Spotting inefficiencies in code
Unit Tests
Documentation
Explaining new or under documented code
Scaffolding new classes and POCO/Entities from examples
Generating test data
It really takes a lot of scut work out, and lets me concentrate on other work.
I also use one that's linked to our documentation to help take the load off of us having to do support for the API. We have the documentation, but putting it into a format that everyone can find what they're looking for (or even wants to find what they're looking for) is a challenge. Having them ask their question, and being able to link them to documentation/logs has really cut down on our support queues.

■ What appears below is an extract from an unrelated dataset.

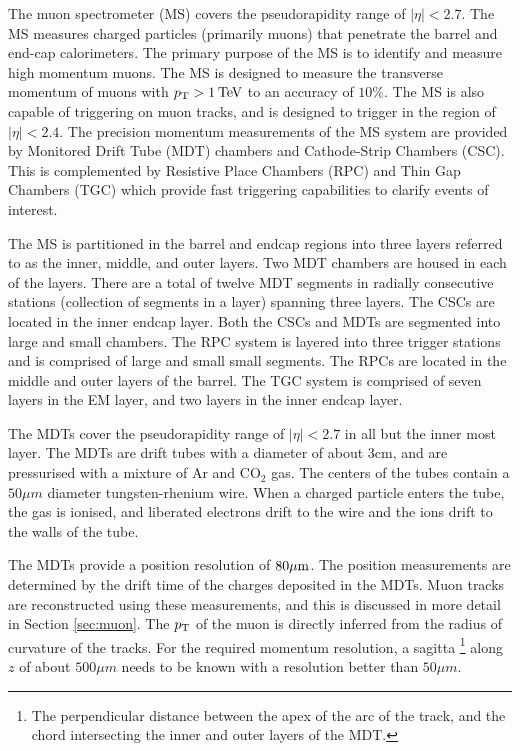 The muon spectrometer (MS) covers the pseudorapidity range of $|\eta|<2.7$. The MS measures charged particles (primarily muons) that penetrate the barrel and end-cap calorimeters. The primary purpose of the MS is to identify and measure high momentum muons. The MS is designed to measure the transverse momentum of muons with $p_{\text{T}}>1\hspace{2pt}\text{Te\kern -0.1em V}$ to an accuracy of $10\%$. The MS is also capable of triggering on muon tracks, and is designed to trigger in the region of $|\eta|<2.4$. The precision momentum measurements of the MS system are provided by Monitored Drift Tube (MDT) chambers and Cathode-Strip Chambers (CSC). This is complemented by Resistive Place Chambers (RPC) and Thin Gap Chambers (TGC) which provide fast triggering capabilities to clarify events of interest. 

The MS is partitioned in the barrel and endcap regions into three layers referred to as the inner, middle, and outer layers. Two MDT chambers are housed in each of the layers. There are a total of twelve MDT segments in radially consecutive stations (collection of segments in a layer) spanning three layers. The CSCs are located in the inner endcap layer. Both the CSCs and MDTs are segmented into large and small chambers. The RPC system is layered into three trigger stations and is comprised of large and small small segments. The RPCs are located in the middle and outer layers of the barrel. The TGC system is comprised of seven layers in the EM layer, and two layers in the inner endcap layer.

The MDTs cover the pseudorapidity range of $|\eta|<2.7$ in all but the inner most layer. The MDTs are drift tubes with a diameter of about 3cm, and are pressurised with a mixture of Ar and $\text{CO}_2$ gas. The centers of the tubes contain a $50\mu m$ diameter tungsten-rhenium wire. When a charged particle enters the tube, the gas is ionised, and liberated electrons drift to the wire and the ions drift to the walls of the tube. 

The MDTs provide a position resolution of $80\mu\text{m}$. The position measurements are determined by the drift time of the charges deposited in the MDTs. Muon tracks are reconstructed using these measurements, and this is discussed in more detail in Section \ref{sec:muon}. The $p_{\text{T}}$ of the muon is directly inferred from the radius of curvature of the tracks. For the required momentum resolution, a sagitta \footnote{The perpendicular distance between the apex of the arc of the track, and the chord intersecting the inner and outer layers of the MDT.} along $z$ of about $500\mu m$ needs to be known with a resolution better than $50\mu m$.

Two of the main problems with "AI coding assistants" - whether they claim to be able to write a complete application or simply complete variable names based on what they boozed up on the internet last night - are these:
- They violate licences. There are many examples (and probably a large number of unreported cases) of parts of code copied verbatim that were under a clear licence, but that clear licence is not part of what was copied.
- They are writing rubbish. A work colleague likes to have work supposedly done by ChatGPT. I would need the time he needs to iron out the worst mistakes in the result to simply write what he wanted to achieve myself. Incidentally, this does not seem to be a ChatGPT-specific problem.
And I'm not even taking into account the mental embarrassment I would personally experience were I to be degraded from a developer to a supplicant to the computer...-Tuxman (August 06, 2024, 05:24 AM)
Incorrect. Github Copilot is set to filter out code that uses public sources- it's basing it on context within the app. I asked it for a particular algorithm, and had to massage the prompt because the code was getting filtered out.
If you need to explain how the algorithm is supposed to work en detail, wouldn’t it be easier to just write the algorithm yourself either way?-Tuxman (August 06, 2024, 10:37 AM)
You don't really have to explain in detail, depending on the context and what you're trying to get. In one case, I just couldn't remember the type of algorithm I needed, and gave it a general idea of what I wanted to do (b-tree sort without modification or recursion) and it gave me that I wanted the Morris Traversal, and an example.